| Source material |
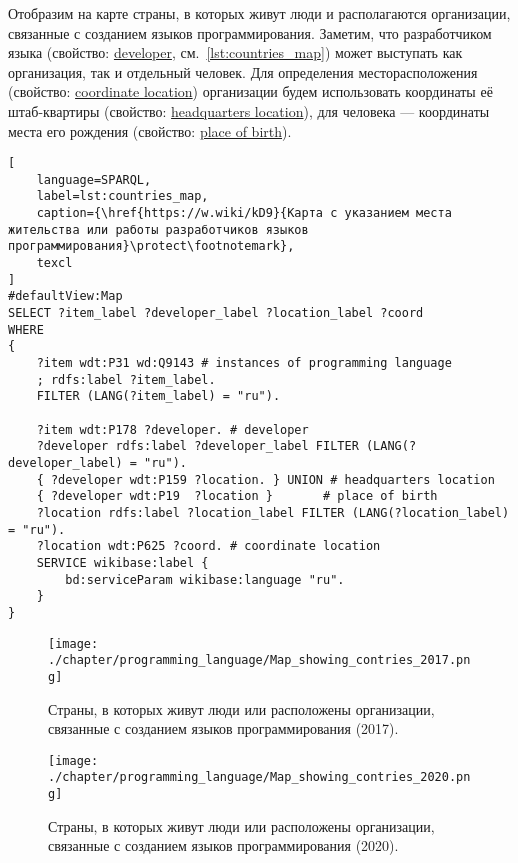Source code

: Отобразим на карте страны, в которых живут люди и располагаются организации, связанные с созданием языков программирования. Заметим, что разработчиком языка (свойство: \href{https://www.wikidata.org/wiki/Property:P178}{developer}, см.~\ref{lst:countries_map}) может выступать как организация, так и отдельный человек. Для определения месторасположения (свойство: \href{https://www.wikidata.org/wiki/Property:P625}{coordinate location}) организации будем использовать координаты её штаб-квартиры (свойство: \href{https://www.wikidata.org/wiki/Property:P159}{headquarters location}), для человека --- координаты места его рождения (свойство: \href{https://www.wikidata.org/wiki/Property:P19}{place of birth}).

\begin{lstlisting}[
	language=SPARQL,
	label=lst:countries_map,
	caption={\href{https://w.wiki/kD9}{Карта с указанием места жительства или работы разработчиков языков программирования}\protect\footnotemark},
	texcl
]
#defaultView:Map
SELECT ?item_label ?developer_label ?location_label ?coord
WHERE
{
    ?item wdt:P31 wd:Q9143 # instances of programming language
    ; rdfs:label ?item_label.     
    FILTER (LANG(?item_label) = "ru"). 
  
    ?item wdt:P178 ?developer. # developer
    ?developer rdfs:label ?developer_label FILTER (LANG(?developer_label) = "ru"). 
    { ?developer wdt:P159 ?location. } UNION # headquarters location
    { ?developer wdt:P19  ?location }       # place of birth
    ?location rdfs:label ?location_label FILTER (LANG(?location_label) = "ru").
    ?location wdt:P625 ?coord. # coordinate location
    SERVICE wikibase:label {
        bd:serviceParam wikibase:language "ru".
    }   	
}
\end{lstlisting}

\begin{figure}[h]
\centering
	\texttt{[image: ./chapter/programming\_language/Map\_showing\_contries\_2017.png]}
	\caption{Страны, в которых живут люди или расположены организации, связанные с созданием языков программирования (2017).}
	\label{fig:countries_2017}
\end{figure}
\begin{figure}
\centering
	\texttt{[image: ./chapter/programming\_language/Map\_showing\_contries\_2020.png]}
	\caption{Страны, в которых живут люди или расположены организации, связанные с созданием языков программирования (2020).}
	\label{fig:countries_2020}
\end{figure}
...
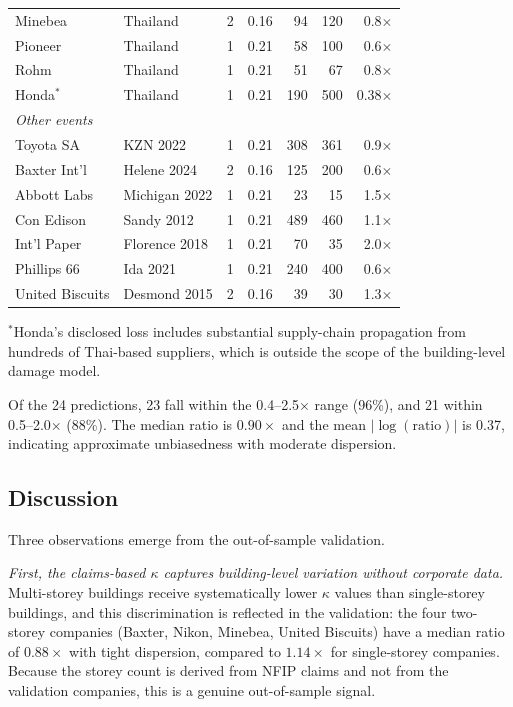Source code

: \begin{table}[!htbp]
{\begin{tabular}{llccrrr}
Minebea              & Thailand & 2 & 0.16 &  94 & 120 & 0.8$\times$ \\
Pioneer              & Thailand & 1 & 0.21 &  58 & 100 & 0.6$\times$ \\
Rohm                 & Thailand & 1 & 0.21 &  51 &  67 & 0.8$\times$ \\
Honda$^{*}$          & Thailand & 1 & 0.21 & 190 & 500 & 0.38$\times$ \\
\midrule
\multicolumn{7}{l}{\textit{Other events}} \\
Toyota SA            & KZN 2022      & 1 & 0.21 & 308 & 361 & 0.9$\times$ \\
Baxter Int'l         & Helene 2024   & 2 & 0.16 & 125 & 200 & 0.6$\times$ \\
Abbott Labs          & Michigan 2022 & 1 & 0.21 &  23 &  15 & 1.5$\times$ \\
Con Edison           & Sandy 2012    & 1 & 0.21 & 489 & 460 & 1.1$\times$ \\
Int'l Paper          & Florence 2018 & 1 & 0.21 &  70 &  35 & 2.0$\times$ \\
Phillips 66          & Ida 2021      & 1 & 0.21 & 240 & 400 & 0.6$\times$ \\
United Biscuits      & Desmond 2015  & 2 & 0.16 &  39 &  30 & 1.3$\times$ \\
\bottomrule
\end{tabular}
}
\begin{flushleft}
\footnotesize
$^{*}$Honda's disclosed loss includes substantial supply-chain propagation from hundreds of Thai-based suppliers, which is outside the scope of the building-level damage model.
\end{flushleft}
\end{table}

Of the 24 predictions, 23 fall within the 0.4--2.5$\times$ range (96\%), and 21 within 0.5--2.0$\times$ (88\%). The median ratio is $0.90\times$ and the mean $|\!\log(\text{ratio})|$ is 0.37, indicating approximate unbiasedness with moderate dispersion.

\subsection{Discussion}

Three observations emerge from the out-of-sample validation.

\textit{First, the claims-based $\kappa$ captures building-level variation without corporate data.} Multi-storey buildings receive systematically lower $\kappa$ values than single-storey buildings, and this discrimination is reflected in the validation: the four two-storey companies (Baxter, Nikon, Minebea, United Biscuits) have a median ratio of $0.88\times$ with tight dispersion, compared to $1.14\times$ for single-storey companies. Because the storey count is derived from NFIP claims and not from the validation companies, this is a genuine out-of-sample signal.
==
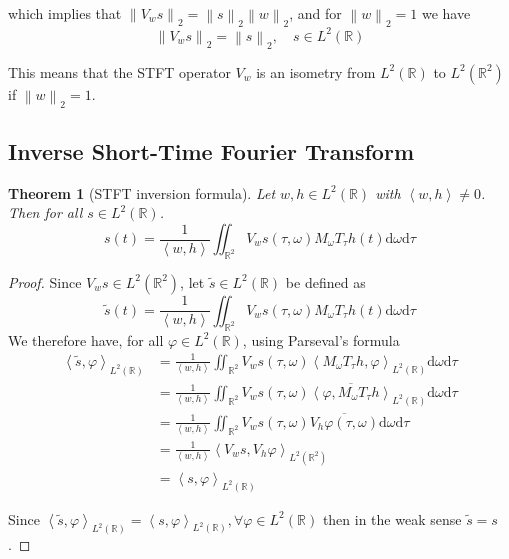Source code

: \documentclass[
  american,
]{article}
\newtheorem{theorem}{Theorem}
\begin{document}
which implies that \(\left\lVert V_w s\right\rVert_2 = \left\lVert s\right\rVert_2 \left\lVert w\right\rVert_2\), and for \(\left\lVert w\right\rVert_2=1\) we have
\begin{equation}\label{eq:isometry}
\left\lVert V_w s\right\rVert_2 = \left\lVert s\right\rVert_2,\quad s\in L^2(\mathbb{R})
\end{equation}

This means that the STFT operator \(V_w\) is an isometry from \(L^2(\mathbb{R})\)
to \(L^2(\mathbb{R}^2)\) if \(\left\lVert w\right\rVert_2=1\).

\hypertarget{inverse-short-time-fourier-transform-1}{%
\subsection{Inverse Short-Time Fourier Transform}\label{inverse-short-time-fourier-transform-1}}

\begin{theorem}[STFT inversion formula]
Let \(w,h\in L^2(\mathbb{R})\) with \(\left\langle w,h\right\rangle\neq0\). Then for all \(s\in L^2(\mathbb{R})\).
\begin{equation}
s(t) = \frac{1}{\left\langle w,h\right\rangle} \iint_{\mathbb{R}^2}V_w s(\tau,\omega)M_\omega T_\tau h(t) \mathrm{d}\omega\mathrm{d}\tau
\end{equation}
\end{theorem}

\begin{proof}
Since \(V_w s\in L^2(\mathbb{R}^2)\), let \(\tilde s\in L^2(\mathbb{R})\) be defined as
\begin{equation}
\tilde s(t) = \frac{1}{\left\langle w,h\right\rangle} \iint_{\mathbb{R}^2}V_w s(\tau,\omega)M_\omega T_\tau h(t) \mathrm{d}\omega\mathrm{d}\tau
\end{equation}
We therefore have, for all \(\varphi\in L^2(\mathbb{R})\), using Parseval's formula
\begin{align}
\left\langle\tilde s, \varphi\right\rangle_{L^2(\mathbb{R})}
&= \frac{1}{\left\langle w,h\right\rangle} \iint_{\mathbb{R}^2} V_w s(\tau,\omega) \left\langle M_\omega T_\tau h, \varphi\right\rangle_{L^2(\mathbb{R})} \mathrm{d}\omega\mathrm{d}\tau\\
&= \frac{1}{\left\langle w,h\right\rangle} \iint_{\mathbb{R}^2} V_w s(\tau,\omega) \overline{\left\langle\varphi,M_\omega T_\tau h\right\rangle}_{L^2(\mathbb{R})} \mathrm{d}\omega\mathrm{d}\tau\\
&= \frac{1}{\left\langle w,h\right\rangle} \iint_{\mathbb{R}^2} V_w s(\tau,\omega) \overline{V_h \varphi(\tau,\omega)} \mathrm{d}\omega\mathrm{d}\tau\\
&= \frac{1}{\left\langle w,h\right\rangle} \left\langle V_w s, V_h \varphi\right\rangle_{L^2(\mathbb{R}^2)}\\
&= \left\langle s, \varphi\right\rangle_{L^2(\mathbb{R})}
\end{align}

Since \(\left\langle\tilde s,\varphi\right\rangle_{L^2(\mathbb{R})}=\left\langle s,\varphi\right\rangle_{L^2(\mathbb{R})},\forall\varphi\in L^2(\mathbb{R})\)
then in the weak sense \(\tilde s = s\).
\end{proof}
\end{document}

| How to complete this task |
Could you state how many lines of the entries contain the word "theorem"? Only the number is wanted.

| The answer |
3